• **REQUIREMENT**
Please copy every record below exactly and leave out the pictures.

Start of WORKING DATA

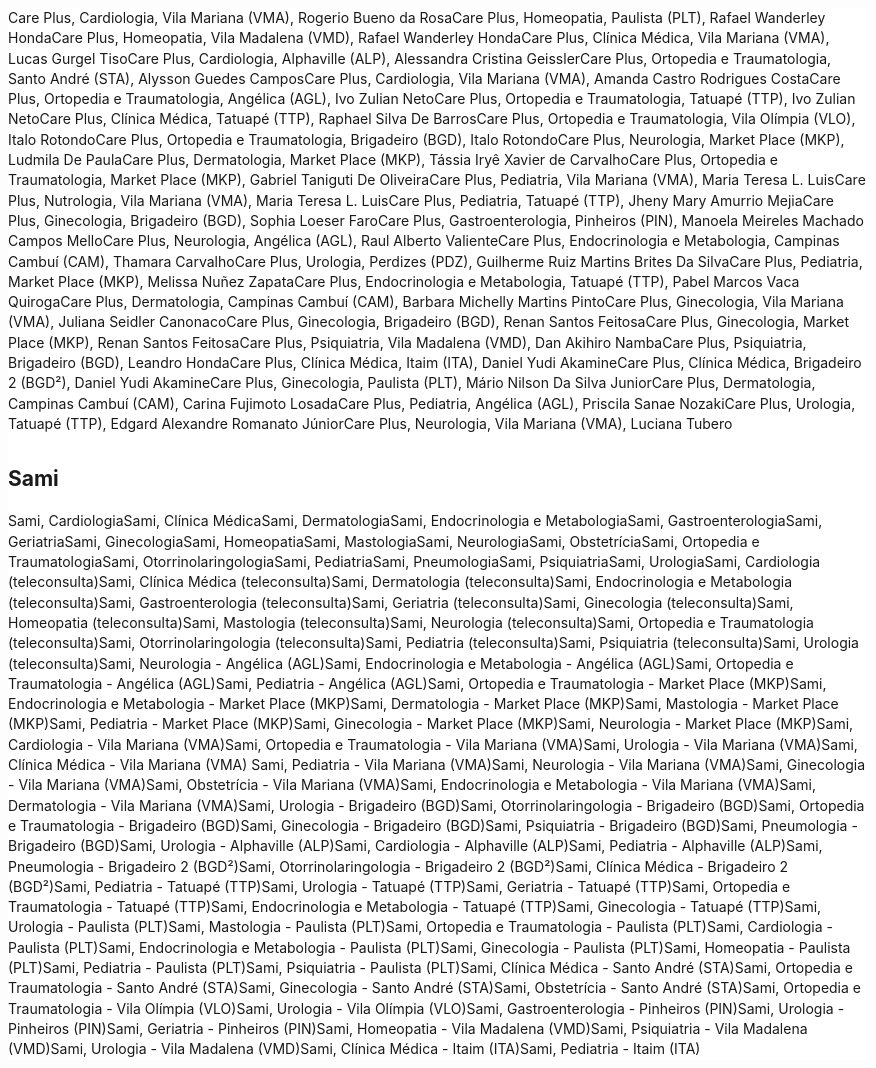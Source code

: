 Care Plus, Cardiologia, Vila Mariana (VMA), Rogerio Bueno da RosaCare Plus, Homeopatia, Paulista (PLT), Rafael Wanderley HondaCare Plus, Homeopatia, Vila Madalena (VMD), Rafael Wanderley HondaCare Plus, Clínica Médica, Vila Mariana (VMA), Lucas Gurgel TisoCare Plus, Cardiologia, Alphaville (ALP), Alessandra Cristina GeisslerCare Plus, Ortopedia e Traumatologia, Santo André (STA), Alysson Guedes CamposCare Plus, Cardiologia, Vila Mariana (VMA), Amanda Castro Rodrigues CostaCare Plus, Ortopedia e Traumatologia, Angélica (AGL), Ivo Zulian NetoCare Plus, Ortopedia e Traumatologia, Tatuapé (TTP), Ivo Zulian NetoCare Plus, Clínica Médica, Tatuapé (TTP), Raphael Silva De BarrosCare Plus, Ortopedia e Traumatologia, Vila Olímpia (VLO), Italo RotondoCare Plus, Ortopedia e Traumatologia, Brigadeiro (BGD), Italo RotondoCare Plus, Neurologia, Market Place (MKP), Ludmila De PaulaCare Plus, Dermatologia, Market Place (MKP), Tássia Iryê Xavier de CarvalhoCare Plus, Ortopedia e Traumatologia, Market Place (MKP), Gabriel Taniguti De OliveiraCare Plus, Pediatria, Vila Mariana (VMA), Maria Teresa L. LuisCare Plus, Nutrologia, Vila Mariana (VMA), Maria Teresa L. LuisCare Plus, Pediatria, Tatuapé (TTP), Jheny Mary Amurrio MejiaCare Plus, Ginecologia, Brigadeiro (BGD), Sophia Loeser FaroCare Plus, Gastroenterologia, Pinheiros (PIN), Manoela Meireles Machado Campos MelloCare Plus, Neurologia, Angélica (AGL), Raul Alberto ValienteCare Plus, Endocrinologia e Metabologia, Campinas Cambuí (CAM), Thamara CarvalhoCare Plus, Urologia, Perdizes (PDZ), Guilherme Ruiz Martins Brites Da SilvaCare Plus, Pediatria, Market Place (MKP), Melissa Nuñez ZapataCare Plus, Endocrinologia e Metabologia, Tatuapé (TTP), Pabel Marcos Vaca QuirogaCare Plus, Dermatologia, Campinas Cambuí (CAM), Barbara Michelly Martins PintoCare Plus, Ginecologia, Vila Mariana (VMA), Juliana Seidler CanonacoCare Plus, Ginecologia, Brigadeiro (BGD), Renan Santos FeitosaCare Plus, Ginecologia, Market Place (MKP), Renan Santos FeitosaCare Plus, Psiquiatria, Vila Madalena (VMD), Dan Akihiro NambaCare Plus, Psiquiatria, Brigadeiro (BGD), Leandro HondaCare Plus, Clínica Médica, Itaim (ITA), Daniel Yudi AkamineCare Plus, Clínica Médica, Brigadeiro 2 (BGD²), Daniel Yudi AkamineCare Plus, Ginecologia, Paulista (PLT), Mário Nilson Da Silva JuniorCare Plus, Dermatologia, Campinas Cambuí (CAM), Carina Fujimoto LosadaCare Plus, Pediatria, Angélica (AGL), Priscila Sanae NozakiCare Plus, Urologia, Tatuapé (TTP), Edgard Alexandre Romanato JúniorCare Plus, Neurologia, Vila Mariana (VMA), Luciana Tubero
## Sami
Sami, CardiologiaSami, Clínica MédicaSami, DermatologiaSami, Endocrinologia e MetabologiaSami, GastroenterologiaSami, GeriatriaSami, GinecologiaSami, HomeopatiaSami, MastologiaSami, NeurologiaSami, ObstetríciaSami, Ortopedia e TraumatologiaSami, OtorrinolaringologiaSami, PediatriaSami, PneumologiaSami, PsiquiatriaSami, UrologiaSami, Cardiologia (teleconsulta)Sami, Clínica Médica (teleconsulta)Sami, Dermatologia (teleconsulta)Sami, Endocrinologia e Metabologia (teleconsulta)Sami, Gastroenterologia (teleconsulta)Sami, Geriatria (teleconsulta)Sami, Ginecologia (teleconsulta)Sami, Homeopatia (teleconsulta)Sami, Mastologia (teleconsulta)Sami, Neurologia (teleconsulta)Sami, Ortopedia e Traumatologia (teleconsulta)Sami, Otorrinolaringologia (teleconsulta)Sami, Pediatria (teleconsulta)Sami, Psiquiatria (teleconsulta)Sami, Urologia (teleconsulta)Sami, Neurologia - Angélica (AGL)Sami, Endocrinologia e Metabologia - Angélica (AGL)Sami, Ortopedia e Traumatologia - Angélica (AGL)Sami, Pediatria - Angélica (AGL)Sami, Ortopedia e Traumatologia - Market Place (MKP)Sami, Endocrinologia e Metabologia - Market Place (MKP)Sami, Dermatologia - Market Place (MKP)Sami, Mastologia - Market Place (MKP)Sami, Pediatria - Market Place (MKP)Sami, Ginecologia - Market Place (MKP)Sami, Neurologia - Market Place (MKP)Sami, Cardiologia - Vila Mariana (VMA)Sami, Ortopedia e Traumatologia - Vila Mariana (VMA)Sami, Urologia - Vila Mariana (VMA)Sami, Clínica Médica - Vila Mariana (VMA)
Sami, Pediatria - Vila Mariana (VMA)Sami, Neurologia - Vila Mariana (VMA)Sami, Ginecologia - Vila Mariana (VMA)Sami, Obstetrícia - Vila Mariana (VMA)Sami, Endocrinologia e Metabologia - Vila Mariana (VMA)Sami, Dermatologia - Vila Mariana (VMA)Sami, Urologia - Brigadeiro (BGD)Sami, Otorrinolaringologia - Brigadeiro (BGD)Sami, Ortopedia e Traumatologia - Brigadeiro (BGD)Sami, Ginecologia - Brigadeiro (BGD)Sami, Psiquiatria - Brigadeiro (BGD)Sami, Pneumologia - Brigadeiro (BGD)Sami, Urologia - Alphaville (ALP)Sami, Cardiologia - Alphaville (ALP)Sami, Pediatria - Alphaville (ALP)Sami, Pneumologia - Brigadeiro 2 (BGD²)Sami, Otorrinolaringologia - Brigadeiro 2 (BGD²)Sami, Clínica Médica - Brigadeiro 2 (BGD²)Sami, Pediatria - Tatuapé (TTP)Sami, Urologia - Tatuapé (TTP)Sami, Geriatria - Tatuapé (TTP)Sami, Ortopedia e Traumatologia - Tatuapé (TTP)Sami, Endocrinologia e Metabologia - Tatuapé (TTP)Sami, Ginecologia - Tatuapé (TTP)Sami, Urologia - Paulista (PLT)Sami, Mastologia - Paulista (PLT)Sami, Ortopedia e Traumatologia - Paulista (PLT)Sami, Cardiologia - Paulista (PLT)Sami, Endocrinologia e Metabologia - Paulista (PLT)Sami, Ginecologia - Paulista (PLT)Sami, Homeopatia - Paulista (PLT)Sami, Pediatria - Paulista (PLT)Sami, Psiquiatria - Paulista (PLT)Sami, Clínica Médica - Santo André (STA)Sami, Ortopedia e Traumatologia - Santo André (STA)Sami, Ginecologia - Santo André (STA)Sami, Obstetrícia - Santo André (STA)Sami, Ortopedia e Traumatologia - Vila Olímpia (VLO)Sami, Urologia - Vila Olímpia (VLO)Sami, Gastroenterologia - Pinheiros (PIN)Sami, Urologia - Pinheiros (PIN)Sami, Geriatria - Pinheiros (PIN)Sami, Homeopatia - Vila Madalena (VMD)Sami, Psiquiatria - Vila Madalena (VMD)Sami, Urologia - Vila Madalena (VMD)Sami, Clínica Médica - Itaim (ITA)Sami, Pediatria - Itaim (ITA)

End of WORKING DATA

• **WRITTEN SOLUTION**
Source code

: Care Plus, Cardiologia, Vila Mariana (VMA), Rogerio Bueno da RosaCare Plus, Homeopatia, Paulista (PLT), Rafael Wanderley HondaCare Plus, Homeopatia, Vila Madalena (VMD), Rafael Wanderley HondaCare Plus, Clínica Médica, Vila Mariana (VMA), Lucas Gurgel TisoCare Plus, Cardiologia, Alphaville (ALP), Alessandra Cristina GeisslerCare Plus, Ortopedia e Traumatologia, Santo André (STA), Alysson Guedes CamposCare Plus, Cardiologia, Vila Mariana (VMA), Amanda Castro Rodrigues CostaCare Plus, Ortopedia e Traumatologia, Angélica (AGL), Ivo Zulian NetoCare Plus, Ortopedia e Traumatologia, Tatuapé (TTP), Ivo Zulian NetoCare Plus, Clínica Médica, Tatuapé (TTP), Raphael Silva De BarrosCare Plus, Ortopedia e Traumatologia, Vila Olímpia (VLO), Italo RotondoCare Plus, Ortopedia e Traumatologia, Brigadeiro (BGD), Italo RotondoCare Plus, Neurologia, Market Place (MKP), Ludmila De PaulaCare Plus, Dermatologia, Market Place (MKP), Tássia Iryê Xavier de CarvalhoCare Plus, Ortopedia e Traumatologia, Market Place (MKP), Gabriel Taniguti De OliveiraCare Plus, Pediatria, Vila Mariana (VMA), Maria Teresa L. LuisCare Plus, Nutrologia, Vila Mariana (VMA), Maria Teresa L. LuisCare Plus, Pediatria, Tatuapé (TTP), Jheny Mary Amurrio MejiaCare Plus, Ginecologia, Brigadeiro (BGD), Sophia Loeser FaroCare Plus, Gastroenterologia, Pinheiros (PIN), Manoela Meireles Machado Campos MelloCare Plus, Neurologia, Angélica (AGL), Raul Alberto ValienteCare Plus, Endocrinologia e Metabologia, Campinas Cambuí (CAM), Thamara CarvalhoCare Plus, Urologia, Perdizes (PDZ), Guilherme Ruiz Martins Brites Da SilvaCare Plus, Pediatria, Market Place (MKP), Melissa Nuñez ZapataCare Plus, Endocrinologia e Metabologia, Tatuapé (TTP), Pabel Marcos Vaca QuirogaCare Plus, Dermatologia, Campinas Cambuí (CAM), Barbara Michelly Martins PintoCare Plus, Ginecologia, Vila Mariana (VMA), Juliana Seidler CanonacoCare Plus, Ginecologia, Brigadeiro (BGD), Renan Santos FeitosaCare Plus, Ginecologia, Market Place (MKP), Renan Santos FeitosaCare Plus, Psiquiatria, Vila Madalena (VMD), Dan Akihiro NambaCare Plus, Psiquiatria, Brigadeiro (BGD), Leandro HondaCare Plus, Clínica Médica, Itaim (ITA), Daniel Yudi AkamineCare Plus, Clínica Médica, Brigadeiro 2 (BGD²), Daniel Yudi AkamineCare Plus, Ginecologia, Paulista (PLT), Mário Nilson Da Silva JuniorCare Plus, Dermatologia, Campinas Cambuí (CAM), Carina Fujimoto LosadaCare Plus, Pediatria, Angélica (AGL), Priscila Sanae NozakiCare Plus, Urologia, Tatuapé (TTP), Edgard Alexandre Romanato JúniorCare Plus, Neurologia, Vila Mariana (VMA), Luciana Tubero
## Sami
Sami, CardiologiaSami, Clínica MédicaSami, DermatologiaSami, Endocrinologia e MetabologiaSami, GastroenterologiaSami, GeriatriaSami, GinecologiaSami, HomeopatiaSami, MastologiaSami, NeurologiaSami, ObstetríciaSami, Ortopedia e TraumatologiaSami, OtorrinolaringologiaSami, PediatriaSami, PneumologiaSami, PsiquiatriaSami, UrologiaSami, Cardiologia (teleconsulta)Sami, Clínica Médica (teleconsulta)Sami, Dermatologia (teleconsulta)Sami, Endocrinologia e Metabologia (teleconsulta)Sami, Gastroenterologia (teleconsulta)Sami, Geriatria (teleconsulta)Sami, Ginecologia (teleconsulta)Sami, Homeopatia (teleconsulta)Sami, Mastologia (teleconsulta)Sami, Neurologia (teleconsulta)Sami, Ortopedia e Traumatologia (teleconsulta)Sami, Otorrinolaringologia (teleconsulta)Sami, Pediatria (teleconsulta)Sami, Psiquiatria (teleconsulta)Sami, Urologia (teleconsulta)Sami, Neurologia - Angélica (AGL)Sami, Endocrinologia e Metabologia - Angélica (AGL)Sami, Ortopedia e Traumatologia - Angélica (AGL)Sami, Pediatria - Angélica (AGL)Sami, Ortopedia e Traumatologia - Market Place (MKP)Sami, Endocrinologia e Metabologia - Market Place (MKP)Sami, Dermatologia - Market Place (MKP)Sami, Mastologia - Market Place (MKP)Sami, Pediatria - Market Place (MKP)Sami, Ginecologia - Market Place (MKP)Sami, Neurologia - Market Place (MKP)Sami, Cardiologia - Vila Mariana (VMA)Sami, Ortopedia e Traumatologia - Vila Mariana (VMA)Sami, Urologia - Vila Mariana (VMA)Sami, Clínica Médica - Vila Mariana (VMA)
Sami, Pediatria - Vila Mariana (VMA)Sami, Neurologia - Vila Mariana (VMA)Sami, Ginecologia - Vila Mariana (VMA)Sami, Obstetrícia - Vila Mariana (VMA)Sami, Endocrinologia e Metabologia - Vila Mariana (VMA)Sami, Dermatologia - Vila Mariana (VMA)Sami, Urologia - Brigadeiro (BGD)Sami, Otorrinolaringologia - Brigadeiro (BGD)Sami, Ortopedia e Traumatologia - Brigadeiro (BGD)Sami, Ginecologia - Brigadeiro (BGD)Sami, Psiquiatria - Brigadeiro (BGD)Sami, Pneumologia - Brigadeiro (BGD)Sami, Urologia - Alphaville (ALP)Sami, Cardiologia - Alphaville (ALP)Sami, Pediatria - Alphaville (ALP)Sami, Pneumologia - Brigadeiro 2 (BGD²)Sami, Otorrinolaringologia - Brigadeiro 2 (BGD²)Sami, Clínica Médica - Brigadeiro 2 (BGD²)Sami, Pediatria - Tatuapé (TTP)Sami, Urologia - Tatuapé (TTP)Sami, Geriatria - Tatuapé (TTP)Sami, Ortopedia e Traumatologia - Tatuapé (TTP)Sami, Endocrinologia e Metabologia - Tatuapé (TTP)Sami, Ginecologia - Tatuapé (TTP)Sami, Urologia - Paulista (PLT)Sami, Mastologia - Paulista (PLT)Sami, Ortopedia e Traumatologia - Paulista (PLT)Sami, Cardiologia - Paulista (PLT)Sami, Endocrinologia e Metabologia - Paulista (PLT)Sami, Ginecologia - Paulista (PLT)Sami, Homeopatia - Paulista (PLT)Sami, Pediatria - Paulista (PLT)Sami, Psiquiatria - Paulista (PLT)Sami, Clínica Médica - Santo André (STA)Sami, Ortopedia e Traumatologia - Santo André (STA)Sami, Ginecologia - Santo André (STA)Sami, Obstetrícia - Santo André (STA)Sami, Ortopedia e Traumatologia - Vila Olímpia (VLO)Sami, Urologia - Vila Olímpia (VLO)Sami, Gastroenterologia - Pinheiros (PIN)Sami, Urologia - Pinheiros (PIN)Sami, Geriatria - Pinheiros (PIN)Sami, Homeopatia - Vila Madalena (VMD)Sami, Psiquiatria - Vila Madalena (VMD)Sami, Urologia - Vila Madalena (VMD)Sami, Clínica Médica - Itaim (ITA)Sami, Pediatria - Itaim (ITA)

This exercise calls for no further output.